Sospecho de estos señores que reivindican a la clase trabajadora cuando nunca han formado parte de ella. Siento que utilizan un lenguaje prestado para enardecer a las masas, a las que en el fondo menosprecian un poquito.

Pero no se me altere el patio, que la resaca la carga el diablo. Seguramente esos señores que hoy tuitean airados contra el despido libre -esa aberración que a mí también me solivianta- son los mismos que en la intimidad de una tertulia sin micrófonos reconocen que “a esa panda de vagos” que pueblan las empresas hay que poder echarlos con cierta facilidad.
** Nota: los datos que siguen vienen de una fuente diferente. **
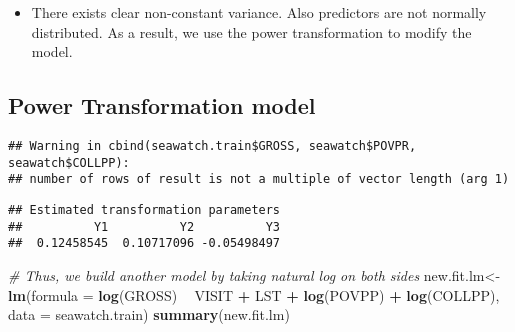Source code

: \documentclass[]{article}
\newenvironment{Shaded}{\begin{snugshade}}{\end{snugshade}}
\newcommand{\KeywordTok}[1]{\textcolor[rgb]{0.13,0.29,0.53}{\textbf{#1}}}
\newcommand{\DataTypeTok}[1]{\textcolor[rgb]{0.13,0.29,0.53}{#1}}
\newcommand{\DecValTok}[1]{\textcolor[rgb]{0.00,0.00,0.81}{#1}}
\newcommand{\StringTok}[1]{\textcolor[rgb]{0.31,0.60,0.02}{#1}}
\newcommand{\CommentTok}[1]{\textcolor[rgb]{0.56,0.35,0.01}{\textit{#1}}}
\newcommand{\OperatorTok}[1]{\textcolor[rgb]{0.81,0.36,0.00}{\textbf{#1}}}
\newcommand{\NormalTok}[1]{#1}
\providecommand{\tightlist}{%
  \setlength{\itemsep}{0pt}\setlength{\parskip}{0pt}}
\begin{document}
\begin{itemize}
\tightlist
\item
  There exists clear non-constant variance. Also predictors are not
  normally distributed. As a result, we use the power transformation to
  modify the model.
\end{itemize}

\subsection{Power Transformation
model}\label{power-transformation-model}

\begin{Shaded}
\end{Shaded}

\begin{verbatim}
## Warning in cbind(seawatch.train$GROSS, seawatch$POVPR, seawatch$COLLPP):
## number of rows of result is not a multiple of vector length (arg 1)
\end{verbatim}

\begin{verbatim}
## Estimated transformation parameters 
##          Y1          Y2          Y3 
##  0.12458545  0.10717096 -0.05498497
\end{verbatim}

\begin{Shaded}
\begin{Highlighting}[]
\CommentTok{# Thus, we build another model by taking natural log on both sides}
\NormalTok{new.fit.lm<-}\KeywordTok{lm}\NormalTok{(}\DataTypeTok{formula =} \KeywordTok{log}\NormalTok{(GROSS) }\OperatorTok{~}\StringTok{ }\NormalTok{VISIT }\OperatorTok{+}\StringTok{ }\NormalTok{LST }\OperatorTok{+}\StringTok{ }\KeywordTok{log}\NormalTok{(POVPP) }\OperatorTok{+}\StringTok{ }\KeywordTok{log}\NormalTok{(COLLPP), }\DataTypeTok{data =}\NormalTok{ seawatch.train)}
\KeywordTok{summary}\NormalTok{(new.fit.lm)}
\end{Highlighting}
\end{Shaded}
\end{document}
Esos que mañana gritarán contra la intervención en Grecia o el auge del pensamiento ultramontano en EEUU. Cuestiones interesantes en las que la mayoría del público maduro y reflexivo podría estar de acuerdo.Tertulianos que antes de salir al aire preguntan a los directores de programa: “¿debo estar a favor o en contra?”

Sospecho, me ha pasado desde muy joven, de todos los que se refieren a “los ricos” sin más para denominar a aquellos que no sudan por llegar a fin de mes. También de quienes colocan a todo el que trabaja con un traje en una oficina en la casilla de sospechosos habituales. La simplificación y el maniqueísmo generan rabia y movilizan a los insatisfechos, desde luego. Pero evitan desarrollar los matices, cincelar las cuestiones más delicadas. Poner las cosas en su sitio justo. Si es que lo hay.

Sospecho de quienes han convertido al juez Garzón en un mártir y defienden su inocencia inmaculada urbi et orbe. Debo añadir que lloré el día que comenzó el primer juicio y el presidente del Tribunal le recordó que debía quitarse la toga para sentarse en el banquillo. Y él lo hizo obedientemente con un gesto de dolor, de humillación, que nunca se me va a olvidar.
Pero no puedo sin más arrojarme a los que claman su inocencia blanco nuclear. Necesito valorar las acciones de un juez que también ha cometido errores. Hacerlo humano. Y después, sí, lamentar su exilio y su infortunio.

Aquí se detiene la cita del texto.